Starting at the first line of the data, print every line up to and including the one with "## Features", but no pictures.

▶ [Records for this exercise]
★ ★ ★

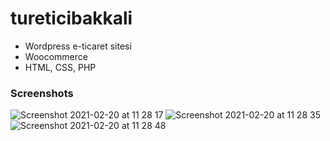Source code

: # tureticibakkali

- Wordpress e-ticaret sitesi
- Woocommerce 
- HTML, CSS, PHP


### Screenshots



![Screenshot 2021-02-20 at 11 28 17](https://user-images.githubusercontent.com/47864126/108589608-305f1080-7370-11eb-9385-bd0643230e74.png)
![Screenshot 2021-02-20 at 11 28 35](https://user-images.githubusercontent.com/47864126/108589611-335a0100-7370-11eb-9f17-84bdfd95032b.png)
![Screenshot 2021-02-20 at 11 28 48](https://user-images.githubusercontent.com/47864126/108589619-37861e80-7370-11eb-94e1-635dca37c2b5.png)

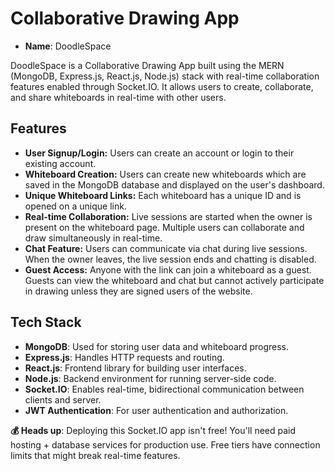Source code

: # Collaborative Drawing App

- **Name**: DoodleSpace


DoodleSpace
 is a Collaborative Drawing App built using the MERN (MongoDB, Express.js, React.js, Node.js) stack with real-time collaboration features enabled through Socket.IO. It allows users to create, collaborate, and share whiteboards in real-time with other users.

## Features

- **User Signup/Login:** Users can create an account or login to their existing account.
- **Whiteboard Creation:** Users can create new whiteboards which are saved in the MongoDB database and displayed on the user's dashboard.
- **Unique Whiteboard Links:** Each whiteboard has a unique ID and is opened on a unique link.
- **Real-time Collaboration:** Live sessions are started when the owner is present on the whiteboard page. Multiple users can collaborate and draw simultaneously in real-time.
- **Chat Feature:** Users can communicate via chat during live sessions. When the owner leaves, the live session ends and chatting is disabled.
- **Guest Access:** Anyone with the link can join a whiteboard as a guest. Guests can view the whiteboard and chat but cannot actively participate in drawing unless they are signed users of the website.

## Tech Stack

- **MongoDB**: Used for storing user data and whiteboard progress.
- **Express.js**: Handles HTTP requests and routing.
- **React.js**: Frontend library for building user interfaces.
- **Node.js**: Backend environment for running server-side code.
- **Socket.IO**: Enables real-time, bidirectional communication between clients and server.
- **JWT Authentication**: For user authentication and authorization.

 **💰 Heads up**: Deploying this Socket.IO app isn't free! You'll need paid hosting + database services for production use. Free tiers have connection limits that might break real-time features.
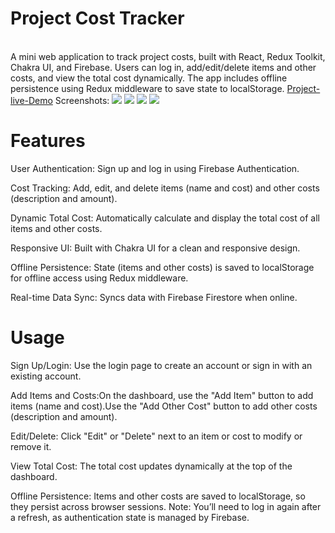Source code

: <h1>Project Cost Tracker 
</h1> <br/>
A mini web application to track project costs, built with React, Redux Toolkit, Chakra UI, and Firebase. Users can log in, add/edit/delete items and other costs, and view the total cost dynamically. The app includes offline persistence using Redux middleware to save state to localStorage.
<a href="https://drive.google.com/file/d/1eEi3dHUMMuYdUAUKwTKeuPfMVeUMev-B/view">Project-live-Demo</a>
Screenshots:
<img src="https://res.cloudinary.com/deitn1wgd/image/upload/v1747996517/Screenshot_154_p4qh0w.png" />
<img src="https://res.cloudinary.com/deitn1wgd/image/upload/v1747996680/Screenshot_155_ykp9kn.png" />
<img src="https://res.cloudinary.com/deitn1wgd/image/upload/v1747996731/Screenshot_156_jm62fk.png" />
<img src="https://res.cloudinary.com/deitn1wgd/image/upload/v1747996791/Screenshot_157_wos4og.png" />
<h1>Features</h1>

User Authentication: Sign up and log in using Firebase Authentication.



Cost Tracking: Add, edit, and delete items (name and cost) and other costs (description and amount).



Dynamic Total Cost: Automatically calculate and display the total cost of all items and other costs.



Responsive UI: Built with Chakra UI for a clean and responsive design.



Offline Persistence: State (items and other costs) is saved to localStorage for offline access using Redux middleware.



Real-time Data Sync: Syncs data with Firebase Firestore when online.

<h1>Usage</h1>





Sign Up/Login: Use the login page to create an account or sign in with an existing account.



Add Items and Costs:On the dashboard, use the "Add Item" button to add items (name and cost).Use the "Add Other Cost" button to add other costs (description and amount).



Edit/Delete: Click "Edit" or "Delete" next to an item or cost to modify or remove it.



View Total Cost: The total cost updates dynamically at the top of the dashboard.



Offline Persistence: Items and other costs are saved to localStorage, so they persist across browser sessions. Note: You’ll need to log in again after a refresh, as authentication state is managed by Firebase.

★ ★ ★

▶ [Exercise result]
Source code

: # tureticibakkali

- Wordpress e-ticaret sitesi
- Woocommerce 
- HTML, CSS, PHP


### Screenshots



![Screenshot 2021-02-20 at 11 28 17](https://user-images.githubusercontent.com/47864126/108589608-305f1080-7370-11eb-9385-bd0643230e74.png)
![Screenshot 2021-02-20 at 11 28 35](https://user-images.githubusercontent.com/47864126/108589611-335a0100-7370-11eb-9f17-84bdfd95032b.png)
![Screenshot 2021-02-20 at 11 28 48](https://user-images.githubusercontent.com/47864126/108589619-37861e80-7370-11eb-94e1-635dca37c2b5.png)

Source code

: # Collaborative Drawing App

- **Name**: DoodleSpace


DoodleSpace
 is a Collaborative Drawing App built using the MERN (MongoDB, Express.js, React.js, Node.js) stack with real-time collaboration features enabled through Socket.IO. It allows users to create, collaborate, and share whiteboards in real-time with other users.

## Features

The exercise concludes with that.